The movie seemingly couldn’t miss. It had a compelling storyline based on real-life events and two stars in the leading roles, with Joe Pesci smartly cast as Joe Conforte. However, the movie got lukewarm reviews and died a quick death.

Mirren’s hubby, by the way, is helming the big screen biopic of Mike Tyson with Jamie Foxx portraying Iron Mike. The movie, as they say, is in pre-production.

Literally Matched Soft

In case you missed it, former IBF light-heavyweight title-holder Tavoris Cloud returned to the ring this past Friday after a six-year absence. Cloud was matched Soft, and yes, that’s Soft with a capital “S.”

Cloud’s opponent, a Sioux Indian from Rapid City, South Dakota, fights under the name Ryan Soft. He brought a 4-11-1 record and had been stopped eight times. Cloud made it “9”, stopping the softie in the third round on a show in Daytona Beach, Florida.

Cloud, who was managed by Don King for much of his career, opened his career with 25 straight wins that included four successful defenses of his IBF belt. He lost his title to 48-year-old Bernard Hopkins, was stopped by Adonis Stevenson and Artur Beterbiev in his next two fights, and then disappeared. At age 38 and without a lot of mileage on his odometer, he may be young enough to snag a few decent paydays before he calls it quits for good.

The Upside of Covid-19

Five games in college football’s top division were postponed this past Saturday, including two games vs. Top 5 teams. Also, there was a hastily arranged boxing card this past Saturday on the Fox Sports 1 network.

These developments were interrelated and they point out that this terrible scourge called Covid-19 hasn’t been all bad for boxing. As other kinds of sporting events are postponed or cancelled with little advance warning, boxing stands poised to fill the void. The mushrooming sports channels need content.
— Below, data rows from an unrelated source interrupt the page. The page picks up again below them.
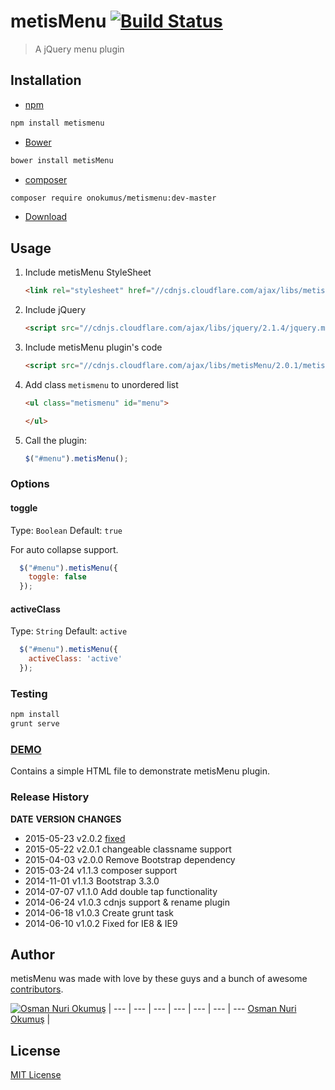 # metisMenu [![Build Status](https://secure.travis-ci.org/onokumus/metisMenu.svg?branch=master)](https://travis-ci.org/onokumus/metisMenu)

> A jQuery menu plugin


## Installation

* [npm](http://npmjs.org/)

```bash
npm install metismenu
```

* [Bower](http://bower.io)

```bash
bower install metisMenu
```

* [composer](https://getcomposer.org/)

```bash
composer require onokumus/metismenu:dev-master
```

* [Download](https://github.com/onokumus/metisMenu/archive/master.zip)

## Usage

1. Include metisMenu StyleSheet

    ```html
    <link rel="stylesheet" href="//cdnjs.cloudflare.com/ajax/libs/metisMenu/2.0.1/metisMenu.min.css">
    ```

2. Include jQuery

    ```html
    <script src="//cdnjs.cloudflare.com/ajax/libs/jquery/2.1.4/jquery.min.js"></script>
    ```

3. Include metisMenu plugin's code

    ```html
    <script src="//cdnjs.cloudflare.com/ajax/libs/metisMenu/2.0.1/metisMenu.min.js"></script>
    ```
4. Add class `metismenu` to unordered list

    ```html
    <ul class="metismenu" id="menu">

    </ul>
    ```

5. Call the plugin:

    ```javascript
    $("#menu").metisMenu();
    ```

### Options

#### toggle
Type: `Boolean`
Default: `true`

For auto collapse support.

```javascript
  $("#menu").metisMenu({
    toggle: false
  });
```

#### activeClass
Type: `String`
Default: `active`


```javascript
  $("#menu").metisMenu({
    activeClass: 'active'
  });
```

### Testing
```bash
npm install
grunt serve
```

### [DEMO](http://demo.onokumus.com/metisMenu/)

Contains a simple HTML file to demonstrate metisMenu plugin.

### Release History
**DATE**       **VERSION**   **CHANGES**
* 2015-05-23   v2.0.2        [fixed](https://github.com/onokumus/metisMenu/issues/34#issuecomment-104656754) 
* 2015-05-22   v2.0.1        changeable classname support
* 2015-04-03   v2.0.0        Remove Bootstrap dependency
* 2015-03-24   v1.1.3        composer support
* 2014-11-01   v1.1.3        Bootstrap 3.3.0
* 2014-07-07   v1.1.0	       Add double tap functionality
* 2014-06-24   v1.0.3	       cdnjs support & rename plugin
* 2014-06-18   v1.0.3        Create grunt task
* 2014-06-10   v1.0.2        Fixed for IE8 & IE9


## Author

metisMenu was made with love by these guys and a bunch of awesome [contributors](https://github.com/onokumus/metisMenu/graphs/contributors).

[![Osman Nuri Okumuş](https://0.gravatar.com/avatar/4fa374411129d6f574c33e4753ec402e?s=70)](http://onokumus.com) |
--- | --- | --- | --- | --- | --- | ---
[Osman Nuri Okumuş](http://onokumus.com) |


## License

[MIT License](https://github.com/onokumus/metisMenu/blob/master/LICENSE)
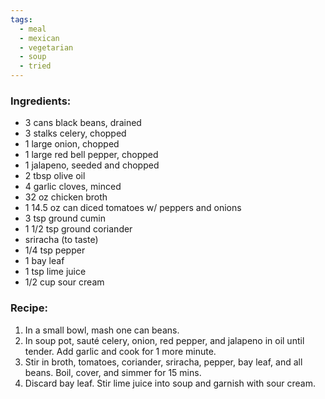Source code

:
 ```yaml
---
tags:
  - meal
  - mexican
  - vegetarian
  - soup
  - tried
---
```

### Ingredients:
- 3 cans black beans, drained
- 3 stalks celery, chopped
- 1 large onion, chopped
- 1 large red bell pepper, chopped
- 1 jalapeno, seeded and chopped
- 2 tbsp olive oil
- 4 garlic cloves, minced
- 32 oz chicken broth
- 1 14.5 oz can diced tomatoes w/ peppers and onions
- 3 tsp ground cumin 
- 1 1/2 tsp ground coriander
- sriracha (to taste)
- 1/4 tsp pepper
- 1 bay leaf
- 1 tsp lime juice
- 1/2 cup sour cream

### Recipe:
1. In a small bowl, mash one can beans. 
2. In soup pot, sauté celery, onion, red pepper, and jalapeno in oil until tender. Add garlic and cook for 1 more minute. 
3. Stir in broth, tomatoes, coriander, sriracha, pepper, bay leaf, and all beans. Boil, cover, and simmer for 15 mins. 
4. Discard bay leaf. Stir lime juice into soup and garnish with sour cream. 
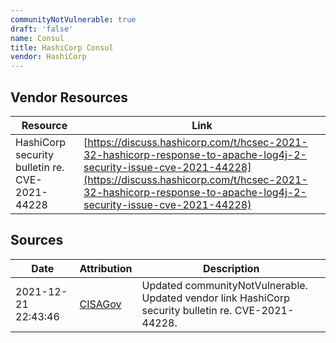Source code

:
 ```yaml
---
communityNotVulnerable: true
draft: 'false'
name: Consul
title: HashiCorp Consul
vendor: HashiCorp
---
```


## Vendor Resources
| Resource | Link |
| --- | --- |
| HashiCorp security bulletin re. CVE-2021-44228 | [https://discuss.hashicorp.com/t/hcsec-2021-32-hashicorp-response-to-apache-log4j-2-security-issue-cve-2021-44228](https://discuss.hashicorp.com/t/hcsec-2021-32-hashicorp-response-to-apache-log4j-2-security-issue-cve-2021-44228) |



## Sources
| Date | Attribution | Description |
| --- | --- | --- |
| 2021-12-21 22:43:46 | [CISAGov](https://raw.githubusercontent.com/cisagov/log4j-affected-db/develop/README.md) | Updated communityNotVulnerable. Updated vendor link HashiCorp security bulletin re. CVE-2021-44228.  |
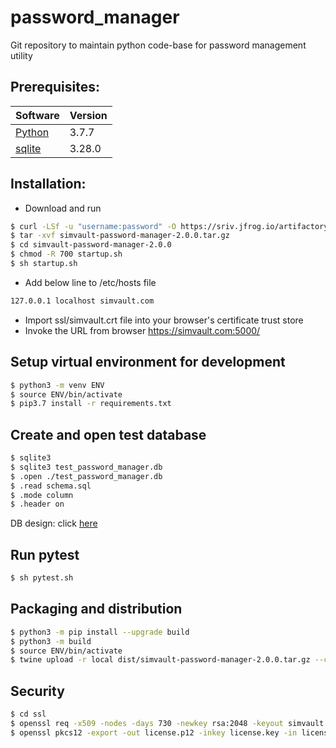 # password_manager
Git repository to maintain python code-base for password management utility

## Prerequisites:

| Software                                                       | Version |
|----------------------------------------------------------------|---------|
| [Python](https://docs.python-guide.org/starting/install3/osx/) | 3.7.7   |
| [sqlite](https://www.sqlite.org/download.html)                 | 3.28.0  |

## Installation:

- Download and run
```sh
$ curl -LSf -u "username:password" -O https://sriv.jfrog.io/artifactory/password-manager-local/simvault-password-manager/2.0.0/simvault-password-manager-2.0.0.tar.gz
$ tar -xvf simvault-password-manager-2.0.0.tar.gz
$ cd simvault-password-manager-2.0.0
$ chmod -R 700 startup.sh
$ sh startup.sh
```
- Add below line to /etc/hosts file

```sh
127.0.0.1 localhost simvault.com
```
- Import ssl/simvault.crt file into your browser's certificate trust store
- Invoke the URL from browser https://simvault.com:5000/

## Setup virtual environment for development

```sh
$ python3 -m venv ENV
$ source ENV/bin/activate
$ pip3.7 install -r requirements.txt
```

## Create and open test database

```sh
$ sqlite3
$ sqlite3 test_password_manager.db
$ .open ./test_password_manager.db
$ .read schema.sql
$ .mode column
$ .header on
```
DB design: click [here](schema.sql)

## Run pytest

```sh
$ sh pytest.sh
```

## Packaging and distribution

```sh
$ python3 -m pip install --upgrade build
$ python3 -m build
$ source ENV/bin/activate
$ twine upload -r local dist/simvault-password-manager-2.0.0.tar.gz --config-file .pypirc
```


## Security

```sh
$ cd ssl
$ openssl req -x509 -nodes -days 730 -newkey rsa:2048 -keyout simvault.key -out simvault.crt -config req.cnf -sha256
$ openssl pkcs12 -export -out license.p12 -inkey license.key -in license.crt
```
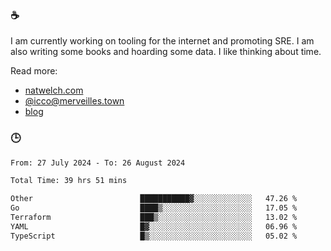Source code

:### ☕

I am currently working on tooling for the internet and promoting SRE. I am also writing some books and hoarding some data. I like thinking about time. 

Read more:

 - [natwelch.com](https://natwelch.com)
 - [@icco@merveilles.town](https://merveilles.town/@icco)
 - [blog](https://writing.natwelch.com)

### 🕒

<!--START_SECTION:waka-->

```txt
From: 27 July 2024 - To: 26 August 2024

Total Time: 39 hrs 51 mins

Other                        ███████████▓░░░░░░░░░░░░░   47.26 %
Go                           ████▒░░░░░░░░░░░░░░░░░░░░   17.05 %
Terraform                    ███▒░░░░░░░░░░░░░░░░░░░░░   13.02 %
YAML                         █▓░░░░░░░░░░░░░░░░░░░░░░░   06.96 %
TypeScript                   █▒░░░░░░░░░░░░░░░░░░░░░░░   05.02 %
```

<!--END_SECTION:waka-->
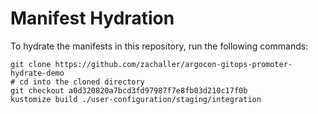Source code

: # Manifest Hydration

To hydrate the manifests in this repository, run the following commands:

```shell
git clone https://github.com/zachaller/argocon-gitops-promoter-hydrate-demo
# cd into the cloned directory
git checkout a0d320820a7bcd3fd97987f7e8fb03d210c17f0b
kustomize build ./user-configuration/staging/integration
```
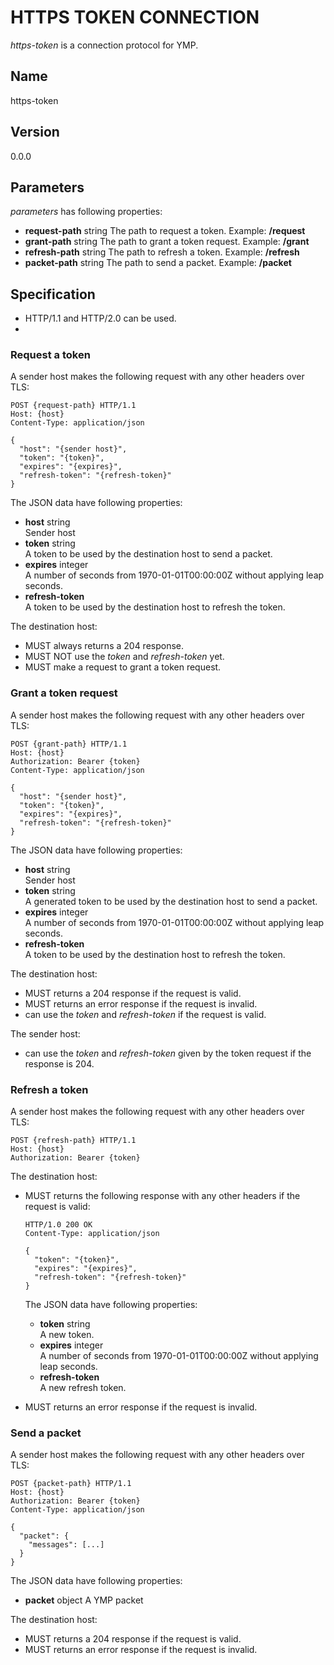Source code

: # HTTPS TOKEN CONNECTION

*https-token* is a connection protocol for YMP.

## Name

https-token


## Version

0.0.0


## Parameters

*parameters* has following properties:
- **request-path** string
  The path to request a token. Example: **/request**
- **grant-path** string
  The path to grant a token request. Example: **/grant**
- **refresh-path** string
  The path to refresh a token. Example: **/refresh**
- **packet-path** string
  The path to send a packet. Example: **/packet**


## Specification

- HTTP/1.1 and HTTP/2.0 can be used.
- 

### Request a token

A sender host makes the following request with any other headers over TLS:
```
POST {request-path} HTTP/1.1
Host: {host}
Content-Type: application/json

{
  "host": "{sender host}",
  "token": "{token}",
  "expires": "{expires}",
  "refresh-token": "{refresh-token}"
}
```

The JSON data have following properties:
- **host** string  
  Sender host
- **token** string  
  A token to be used by the destination host to send a packet.
- **expires** integer  
  A number of seconds from 1970-01-01T00:00:00Z without applying leap seconds.
- **refresh-token**  
  A token to be used by the destination host to refresh the token.

The destination host:
- MUST always returns a 204 response.
- MUST NOT use the *token* and *refresh-token* yet.
- MUST make a request to grant a token request.


### Grant a token request

A sender host makes the following request with any other headers over TLS:
```
POST {grant-path} HTTP/1.1
Host: {host}
Authorization: Bearer {token}
Content-Type: application/json

{
  "host": "{sender host}",
  "token": "{token}",
  "expires": "{expires}",
  "refresh-token": "{refresh-token}"
}
```

The JSON data have following properties:
- **host** string  
  Sender host
- **token** string  
  A generated token to be used by the destination host to send a packet.
- **expires** integer  
  A number of seconds from 1970-01-01T00:00:00Z without applying leap seconds.
- **refresh-token**  
  A token to be used by the destination host to refresh the token.

The destination host:
- MUST returns a 204 response if the request is valid.
- MUST returns an error response if the request is invalid.
- can use the *token* and *refresh-token* if the request is valid.

The sender host:
- can use the *token* and *refresh-token* given by the token request if the response is 204.

### Refresh a token

A sender host makes the following request with any other headers over TLS:
```
POST {refresh-path} HTTP/1.1
Host: {host}
Authorization: Bearer {token}
```

The destination host:
- MUST returns the following response with any other headers if the request is valid:
  ```
  HTTP/1.0 200 OK
  Content-Type: application/json

  {
    "token": "{token}",
    "expires": "{expires}",
    "refresh-token": "{refresh-token}"
  }
  ```

  The JSON data have following properties:
  - **token** string  
    A new token.
  - **expires** integer  
    A number of seconds from 1970-01-01T00:00:00Z without applying leap seconds.
  - **refresh-token**  
    A new refresh token.
- MUST returns an error response if the request is invalid.

### Send a packet

A sender host makes the following request with any other headers over TLS:
```
POST {packet-path} HTTP/1.1
Host: {host}
Authorization: Bearer {token}
Content-Type: application/json

{
  "packet": {
    "messages": [...]
  }
}
```

The JSON data have following properties:
- **packet** object
  A YMP packet

The destination host:
- MUST returns a 204 response if the request is valid.
- MUST returns an error response if the request is invalid.
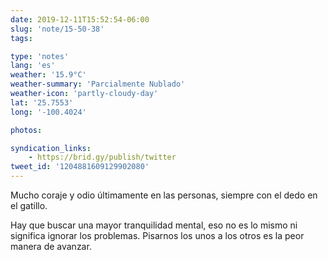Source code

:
 ```yaml
---
date: 2019-12-11T15:52:54-06:00
slug: 'note/15-50-38'
tags:

type: 'notes'
lang: 'es'
weather: '15.9°C'
weather-summary: 'Parcialmente Nublado'
weather-icon: 'partly-cloudy-day'
lat: '25.7553'
long: '-100.4024'

photos:

syndication_links:
    - https://brid.gy/publish/twitter
tweet_id: '1204881609129902080'
---
```

Mucho coraje y odio últimamente en las personas, siempre con el dedo en el gatillo.

Hay que buscar una mayor tranquilidad mental, eso no es lo mismo ni significa ignorar los problemas. Pisarnos los unos a los otros es la peor manera de avanzar.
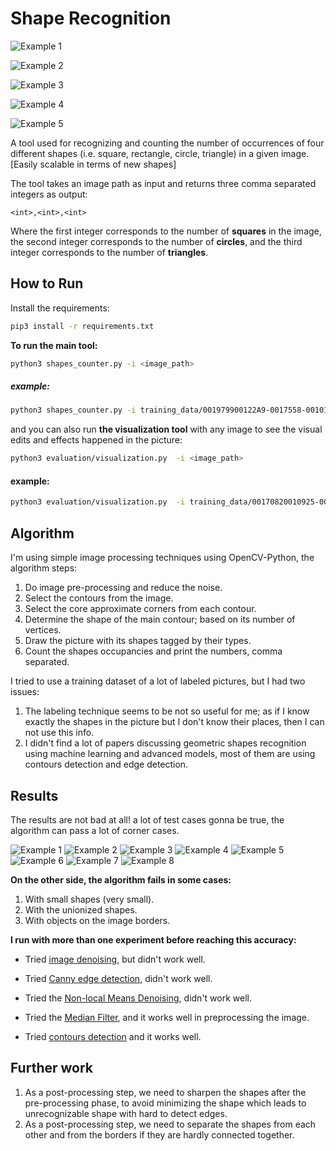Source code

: # Shape Recognition

![Example 1](https://github.com/AbdelrahmanRadwan/object-detection/blob/master/results/example1.png  "Example 1")

![Example 2](https://github.com/AbdelrahmanRadwan/object-detection/blob/master/results/example2.png  "Example 2")

![Example 3](https://github.com/AbdelrahmanRadwan/object-detection/blob/master/results/example3.png  "Example 3")

![Example 4](https://github.com/AbdelrahmanRadwan/object-detection/blob/master/results/example4.png  "Example 4")

![Example 5](https://github.com/AbdelrahmanRadwan/object-detection/blob/master/results/example5.png  "Example 5")

A tool used for recognizing and counting the number of occurrences of four different shapes (i.e. square, rectangle, circle, triangle) in a given image. [Easily scalable in terms of new shapes]

The tool takes an image path as input and returns three comma separated integers as output:
```
<int>,<int>,<int>
```
Where the first integer corresponds to the number of **squares** in the image, the second integer corresponds to the number of **circles**, and the third integer corresponds to the number of **triangles**.

## How to Run
Install the requirements:
```bash
pip3 install -r requirements.txt 
```
**To run the main tool:**
```bash
python3 shapes_counter.py -i <image_path>
```
##### example:
```bash
python3 shapes_counter.py -i training_data/001979900122A9-0017558-00101E4-001F3DE-00118C8001FC1B0016C37.jpg
```
and you can also run **the visualization tool** with any image to see the visual edits and effects happened in the picture:
```bash
python3 evaluation/visualization.py  -i <image_path>
```
#### example:
```bash
python3 evaluation/visualization.py  -i training_data/00170820010925-001146F-0011FF9-001E987-0019C5D001A322001AEF8.jpg
```

## Algorithm
I'm using simple image processing techniques using OpenCV-Python, the algorithm steps:
1. Do image pre-processing and reduce the noise.
2. Select the contours from the image.
3. Select the core approximate corners from each contour.
4. Determine the shape of the main contour; based on its number of vertices.
5. Draw the picture with its shapes tagged by their types.
6. Count the shapes occupancies and print the numbers, comma separated.

I tried to use a training dataset of a lot of labeled pictures, but I had two issues:
1. The labeling technique seems to be not so useful for me; as if I know exactly the shapes in the picture but I don't know their places, then I can not use this info.
2. I didn't find a lot of papers discussing geometric shapes recognition using machine learning and advanced models, most of them are using contours detection and edge detection.
 
## Results
The results are not bad at all! a lot of test cases gonna be true, the algorithm can pass a lot of corner cases.

![Example 1](https://github.com/AbdelrahmanRadwan/object-detection/blob/master/results/1.png  "Example 1") ![Example 2](https://github.com/AbdelrahmanRadwan/object-detection/blob/master/results/2.png  "Example 2")
![Example 3](https://github.com/AbdelrahmanRadwan/object-detection/blob/master/results/3.png  "Example 3") ![Example 4](https://github.com/AbdelrahmanRadwan/object-detection/blob/master/results/4.png  "Example 4")
![Example 5](https://github.com/AbdelrahmanRadwan/object-detection/blob/master/results/5.png  "Example 5") ![Example 6](https://github.com/AbdelrahmanRadwan/object-detection/blob/master/results/6.png  "Example 6")
![Example 7](https://github.com/AbdelrahmanRadwan/object-detection/blob/master/results/7.png  "Example 7") ![Example 8](https://github.com/AbdelrahmanRadwan/object-detection/blob/master/results/8.png  "Example 8")


**On the other side, the algorithm fails in some cases:**
1. With small shapes (very small).
2. With the unionized shapes.
3. With objects on the image borders.

**I run with more than one experiment before reaching this accuracy:**

- Tried [image denoising](http://opencv-python-tutroals.readthedocs.io/en/latest/py_tutorials/py_photo/py_non_local_means/py_non_local_means.html), but didn't work well.

- Tried [Canny edge detection](http://opencv-python-tutroals.readthedocs.io/en/latest/py_tutorials/py_imgproc/py_canny/py_canny.html), didn't work well.

- Tried the [Non-local Means Denoising](http://www.bogotobogo.com/python/OpenCV_Python/python_opencv3_Image_Non-local_Means_Denoising_Algorithm_Noise_Reduction.php), didn't work well.

- Tried the [Median Filter](https://code.tutsplus.com/tutorials/image-filtering-in-python--cms-29202), and it works well in preprocessing the image.

- Tried [contours detection](https://www.youtube.com/watch?v=hrwsHlKqBRw) and it works well.


## Further work
1. As a post-processing step, we need to sharpen the shapes after the pre-processing phase, to avoid minimizing the shape which leads to unrecognizable shape with hard to detect edges.
2. As a post-processing step, we need to separate the shapes from each other and from the borders if they are hardly connected together.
The ever-expanding number of weight divisions in pro boxing pales alongside the glut of bowl games in college football. Counting the national title game and the semifinals bleeding into it, there will be 37 bowl games this year. The games are splayed across a 22-day window straddling New Year’s Day and it all starts with the ludicrous Tropical Smoothie Café Bowl on Dec. 19 in Frisco, Texas.

Correction: There would be 37 bowl games if they all get played. But many will be cancelled. That opens the door to enterprising boxing promoters.

On balance, of course, the pandemic has been terrible for all sports that depend in whole or in part on gate receipts, without which they are not sustainable. By and large, the boxers that have appeared in “bubble fights” have been working on the cheap. But for some, the pandemic has provided an opportunity for exposure they would not have otherwise received, and that will pay dividends down the road when the world returns to normal.